- _Exercise prompt_
Transcribe everything in the listing as written, and let no image into the copy.

** Opening Record set block **

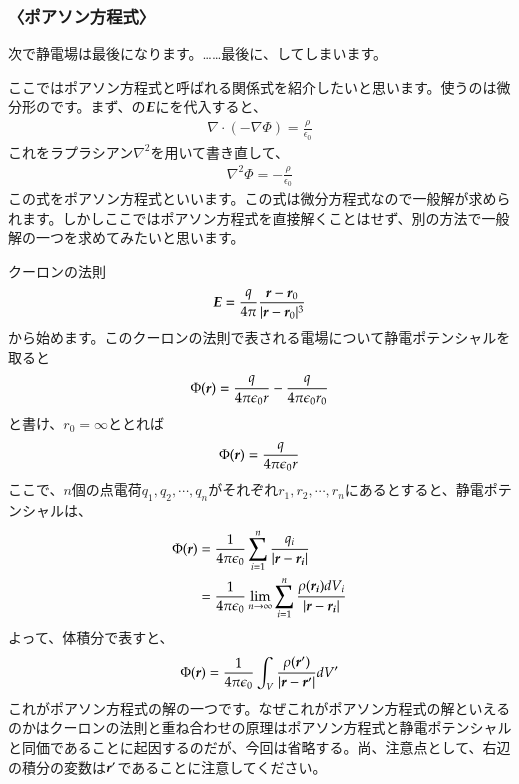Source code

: \documentclass[10pt,b5paper,papersize,dvipdfmx]{jsbook}
\begin{document}
\subsubsection{〈ポアソン方程式〉}
次で静電場は最後になります。……最後に、してしまいます。\par
ここではポアソン方程式と呼ばれる関係式を紹介したいと思います。使うのは微分形のです。まず、の$\vb*{E}$にを代入すると、
\begin{align}
  \nabla\cdot(-\nabla\Phi ) =  \frac{\rho}{\epsilon_0}
\end{align}
これをラプラシアン$\nabla^2$を用いて書き直して、
\begin{align}
  \nabla^2 \Phi = - \frac{\rho}{\epsilon_0}
\end{align}
この式をポアソン方程式といいます。この式は微分方程式なので一般解が求められます。しかしここではポアソン方程式を直接解くことはせず、別の方法で一般解の一つを求めてみたいと思います。\par
クーロンの法則
\begin{align}
  \vb*{E} = \frac{q}{4\pi}\frac{\vb*{r}-\vb*{r}_0}{|\vb*{r}-\vb*{r}_0|^3}
\end{align}
から始めます。このクーロンの法則で表される電場について静電ポテンシャルを取ると
\begin{align}
  \Phi(\vb*{r}) = \frac{q}{4\pi\epsilon_0 r}-\frac{q}{4\pi\epsilon_0 r_0}
\end{align}
と書け、$r_0 = \infty$ととれば
\begin{align}
  \Phi(\vb*{r}) = \frac{q}{4\pi\epsilon_0 r}
\end{align}
ここで、$n$個の点電荷$q_1,q_2,\cdots,q_n$がそれぞれ$r_1,r_2,\cdots,r_n$にあるとすると、静電ポテンシャルは、
\begin{align}
  \Phi(\vb*{r}) 
  &= \frac{1}{4\pi\epsilon_0} \sum_{i=1}^n \frac{q_i}{|\vb*{r}-\vb*{r_i}|} \\
  &= \frac{1}{4\pi\epsilon_0}\lim_{n \to \infty} \sum_{i=1}^n \frac{\rho(\vb*{r_i}) dV_i}{|\vb*{r}-\vb*{r_i}|}
\end{align}
よって、体積分で表すと、
\begin{align}
  \Phi(\vb*{r}) = \frac{1}{4\pi\epsilon_0}\int_V \frac{\rho(\vb*{r}')}{|\vb*{r}-\vb*{r}'|}dV'
\end{align}
これがポアソン方程式の解の一つです。なぜこれがポアソン方程式の解といえるのかはクーロンの法則と重ね合わせの原理はポアソン方程式と静電ポテンシャルと同価であることに起因するのだが、今回は省略する。尚、注意点として、右辺の積分の変数は$\vb*{r}'$であることに注意してください。
\end{document}
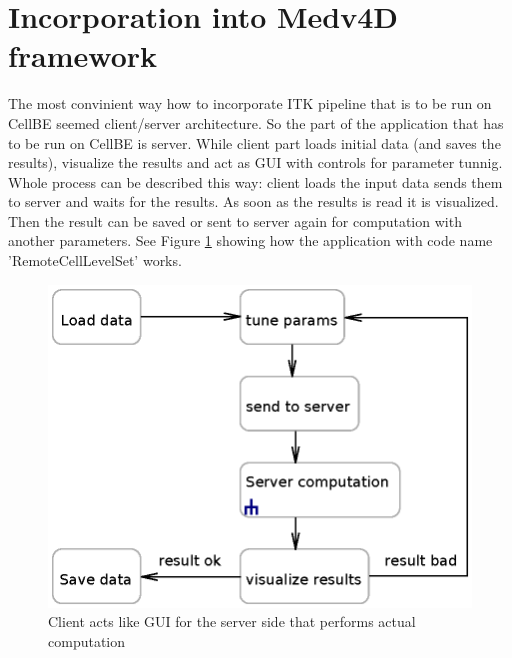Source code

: \section{Incorporation into Medv4D framework}

\par
The most convinient way how to incorporate ITK pipeline that is to be run on CellBE seemed client/server architecture. So the part of the application that has to be run on CellBE is server. While client part loads initial data (and saves the results), visualize the results and act as GUI with controls for parameter tunnig. Whole process can be described this way: client loads the input data sends them to server and waits for the results. As soon as the results is read it is visualized. Then the result can be saved or sent to server again for computation with another parameters. See Figure \ref{fg:computationProcess} showing how the application with code name 'RemoteCellLevelSet' works.

\begin{figure}
    \centering
    \includegraphics[width=\textwidth]{data/computationProcess}
    \caption[RemoteCellLevelSet application computation process]{Client acts like GUI for the server side that performs actual computation}
    \label{fg:computationProcess}
\end{figure}

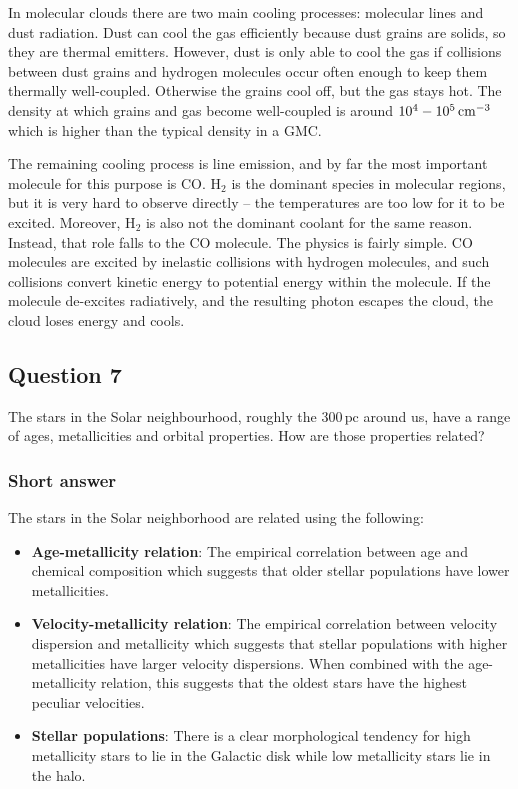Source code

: \documentclass[a4paper,10pt]{article}
\begin{document}
{\noindent}In molecular clouds there are two main cooling processes: molecular lines and dust radiation. Dust can cool the gas efficiently because dust grains are solids, so they are thermal emitters. However, dust is only able to cool the gas if collisions between dust grains and hydrogen molecules occur often enough to keep them thermally well-coupled. Otherwise the grains cool off, but the gas stays hot. The density at which grains and gas become well-coupled is around $10^4-10^5\,{\rm cm^{-3}}$ which is higher than the typical density in a GMC.

{\noindent}The remaining cooling process is line emission, and by far the most important molecule for this purpose is CO. H$_2$ is the dominant species in molecular regions, but it is very hard to observe directly -- the temperatures are too low for it to be excited. Moreover, H$_2$ is also not the dominant coolant for the same reason. Instead, that role falls to the CO molecule. The physics is fairly simple. CO molecules are excited by inelastic collisions with hydrogen molecules, and such collisions convert kinetic energy to potential energy within the molecule. If the molecule de-excites radiatively, and the resulting photon escapes the cloud, the cloud loses energy and cools.



\newpage
\subsection{Question 7}

The stars in the Solar neighbourhood, roughly the $300\,\mathrm{pc}$ around us, have a range of ages, metallicities and orbital properties. How are those properties related?

\subsubsection{Short answer}

The stars in the Solar neighborhood are related using the following:

\begin{itemize}
    \item \textbf{Age-metallicity relation}: The empirical correlation between age and chemical composition which suggests that older stellar populations have lower metallicities.
    \item \textbf{Velocity-metallicity relation}: The empirical correlation between velocity dispersion and metallicity which suggests that stellar populations with higher metallicities have larger velocity dispersions. When combined with the age-metallicity relation, this suggests that the oldest stars have the highest peculiar velocities.
    \item \textbf{Stellar populations}: There is a clear morphological tendency for high metallicity stars to lie in the Galactic disk while low metallicity stars lie in the halo.
\end{itemize}
\end{document}
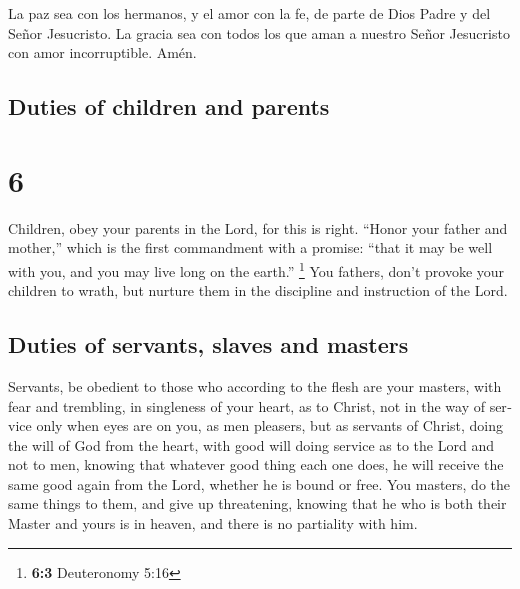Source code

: \begin{paracol}{2}
 La paz sea con los hermanos, y el amor con la fe, de
parte de Dios Padre y del Señor Jesucristo.  La gracia
sea con todos los que aman a nuestro Señor Jesucristo con amor
incorruptible. Amén. \switchcolumn
\begin{otherlanguage}{english}

\hypertarget{duties-of-children-and-parents}{%
\subsection{Duties of children and
parents}\label{duties-of-children-and-parents}}

\hypertarget{section-11}{%
\section{6}\label{section-11}}

 Children, obey your parents in the Lord, for this is
right.  ``Honor your father and mother,'' which is the
first commandment with a promise:  ``that it may be well
with you, and you may live long on the earth.'' \footnote{\textbf{6:3}
  Deuteronomy 5:16}  You fathers, don't provoke your
children to wrath, but nurture them in the discipline and instruction of
the Lord.

\hypertarget{duties-of-servants-slaves-and-masters}{%
\subsection{Duties of servants, slaves and
masters}\label{duties-of-servants-slaves-and-masters}}

 Servants, be obedient to those who according to the flesh
are your masters, with fear and trembling, in singleness of your heart,
as to Christ,  not in the way of service only when eyes
are on you, as men pleasers, but as servants of Christ, doing the will
of God from the heart,  with good will doing service as to
the Lord and not to men,  knowing that whatever good thing
each one does, he will receive the same good again from the Lord,
whether he is bound or free.  You masters, do the same
things to them, and give up threatening, knowing that he who is both
their Master and yours is in heaven, and there is no partiality with
him.

\hypertarget{final-warning-to-the-right-wing-christian-struggle-the-spiritual-armor-of-the-christian-personal-request-of-the-apostle}{%
}
\end{otherlanguage}
\end{paracol}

** Closing Record set block **

- _Problem solution_
Source code

: \documentclass[10pt,b5paper,papersize,dvipdfmx]{jsbook}
\begin{document}
\subsubsection{〈ポアソン方程式〉}
次で静電場は最後になります。……最後に、してしまいます。\par
ここではポアソン方程式と呼ばれる関係式を紹介したいと思います。使うのは微分形のです。まず、の$\vb*{E}$にを代入すると、
\begin{align}
  \nabla\cdot(-\nabla\Phi ) =  \frac{\rho}{\epsilon_0}
\end{align}
これをラプラシアン$\nabla^2$を用いて書き直して、
\begin{align}
  \nabla^2 \Phi = - \frac{\rho}{\epsilon_0}
\end{align}
この式をポアソン方程式といいます。この式は微分方程式なので一般解が求められます。しかしここではポアソン方程式を直接解くことはせず、別の方法で一般解の一つを求めてみたいと思います。\par
クーロンの法則
\begin{align}
  \vb*{E} = \frac{q}{4\pi}\frac{\vb*{r}-\vb*{r}_0}{|\vb*{r}-\vb*{r}_0|^3}
\end{align}
から始めます。このクーロンの法則で表される電場について静電ポテンシャルを取ると
\begin{align}
  \Phi(\vb*{r}) = \frac{q}{4\pi\epsilon_0 r}-\frac{q}{4\pi\epsilon_0 r_0}
\end{align}
と書け、$r_0 = \infty$ととれば
\begin{align}
  \Phi(\vb*{r}) = \frac{q}{4\pi\epsilon_0 r}
\end{align}
ここで、$n$個の点電荷$q_1,q_2,\cdots,q_n$がそれぞれ$r_1,r_2,\cdots,r_n$にあるとすると、静電ポテンシャルは、
\begin{align}
  \Phi(\vb*{r}) 
  &= \frac{1}{4\pi\epsilon_0} \sum_{i=1}^n \frac{q_i}{|\vb*{r}-\vb*{r_i}|} \\
  &= \frac{1}{4\pi\epsilon_0}\lim_{n \to \infty} \sum_{i=1}^n \frac{\rho(\vb*{r_i}) dV_i}{|\vb*{r}-\vb*{r_i}|}
\end{align}
よって、体積分で表すと、
\begin{align}
  \Phi(\vb*{r}) = \frac{1}{4\pi\epsilon_0}\int_V \frac{\rho(\vb*{r}')}{|\vb*{r}-\vb*{r}'|}dV'
\end{align}
これがポアソン方程式の解の一つです。なぜこれがポアソン方程式の解といえるのかはクーロンの法則と重ね合わせの原理はポアソン方程式と静電ポテンシャルと同価であることに起因するのだが、今回は省略する。尚、注意点として、右辺の積分の変数は$\vb*{r}'$であることに注意してください。
\end{document}
Source code

: \section{Incorporation into Medv4D framework}

\par
The most convinient way how to incorporate ITK pipeline that is to be run on CellBE seemed client/server architecture. So the part of the application that has to be run on CellBE is server. While client part loads initial data (and saves the results), visualize the results and act as GUI with controls for parameter tunnig. Whole process can be described this way: client loads the input data sends them to server and waits for the results. As soon as the results is read it is visualized. Then the result can be saved or sent to server again for computation with another parameters. See Figure \ref{fg:computationProcess} showing how the application with code name 'RemoteCellLevelSet' works.

\begin{figure}
    \centering
    \includegraphics[width=\textwidth]{data/computationProcess}
    \caption[RemoteCellLevelSet application computation process]{Client acts like GUI for the server side that performs actual computation}
    \label{fg:computationProcess}
\end{figure}

Source code

: \documentclass[a4paper,10pt]{article}
\begin{document}
{\noindent}In molecular clouds there are two main cooling processes: molecular lines and dust radiation. Dust can cool the gas efficiently because dust grains are solids, so they are thermal emitters. However, dust is only able to cool the gas if collisions between dust grains and hydrogen molecules occur often enough to keep them thermally well-coupled. Otherwise the grains cool off, but the gas stays hot. The density at which grains and gas become well-coupled is around $10^4-10^5\,{\rm cm^{-3}}$ which is higher than the typical density in a GMC.

{\noindent}The remaining cooling process is line emission, and by far the most important molecule for this purpose is CO. H$_2$ is the dominant species in molecular regions, but it is very hard to observe directly -- the temperatures are too low for it to be excited. Moreover, H$_2$ is also not the dominant coolant for the same reason. Instead, that role falls to the CO molecule. The physics is fairly simple. CO molecules are excited by inelastic collisions with hydrogen molecules, and such collisions convert kinetic energy to potential energy within the molecule. If the molecule de-excites radiatively, and the resulting photon escapes the cloud, the cloud loses energy and cools.



\newpage
\subsection{Question 7}

The stars in the Solar neighbourhood, roughly the $300\,\mathrm{pc}$ around us, have a range of ages, metallicities and orbital properties. How are those properties related?

\subsubsection{Short answer}

The stars in the Solar neighborhood are related using the following:

\begin{itemize}
    \item \textbf{Age-metallicity relation}: The empirical correlation between age and chemical composition which suggests that older stellar populations have lower metallicities.
    \item \textbf{Velocity-metallicity relation}: The empirical correlation between velocity dispersion and metallicity which suggests that stellar populations with higher metallicities have larger velocity dispersions. When combined with the age-metallicity relation, this suggests that the oldest stars have the highest peculiar velocities.
    \item \textbf{Stellar populations}: There is a clear morphological tendency for high metallicity stars to lie in the Galactic disk while low metallicity stars lie in the halo.
\end{itemize}
\end{document}
Source code

: \begin{paracol}{2}
 La paz sea con los hermanos, y el amor con la fe, de
parte de Dios Padre y del Señor Jesucristo.  La gracia
sea con todos los que aman a nuestro Señor Jesucristo con amor
incorruptible. Amén. \switchcolumn
\begin{otherlanguage}{english}

\hypertarget{duties-of-children-and-parents}{%
\subsection{Duties of children and
parents}\label{duties-of-children-and-parents}}

\hypertarget{section-11}{%
\section{6}\label{section-11}}

 Children, obey your parents in the Lord, for this is
right.  ``Honor your father and mother,'' which is the
first commandment with a promise:  ``that it may be well
with you, and you may live long on the earth.'' \footnote{\textbf{6:3}
  Deuteronomy 5:16}  You fathers, don't provoke your
children to wrath, but nurture them in the discipline and instruction of
the Lord.

\hypertarget{duties-of-servants-slaves-and-masters}{%
\subsection{Duties of servants, slaves and
masters}\label{duties-of-servants-slaves-and-masters}}

 Servants, be obedient to those who according to the flesh
are your masters, with fear and trembling, in singleness of your heart,
as to Christ,  not in the way of service only when eyes
are on you, as men pleasers, but as servants of Christ, doing the will
of God from the heart,  with good will doing service as to
the Lord and not to men,  knowing that whatever good thing
each one does, he will receive the same good again from the Lord,
whether he is bound or free.  You masters, do the same
things to them, and give up threatening, knowing that he who is both
their Master and yours is in heaven, and there is no partiality with
him.

\hypertarget{final-warning-to-the-right-wing-christian-struggle-the-spiritual-armor-of-the-christian-personal-request-of-the-apostle}{%
}
\end{otherlanguage}
\end{paracol}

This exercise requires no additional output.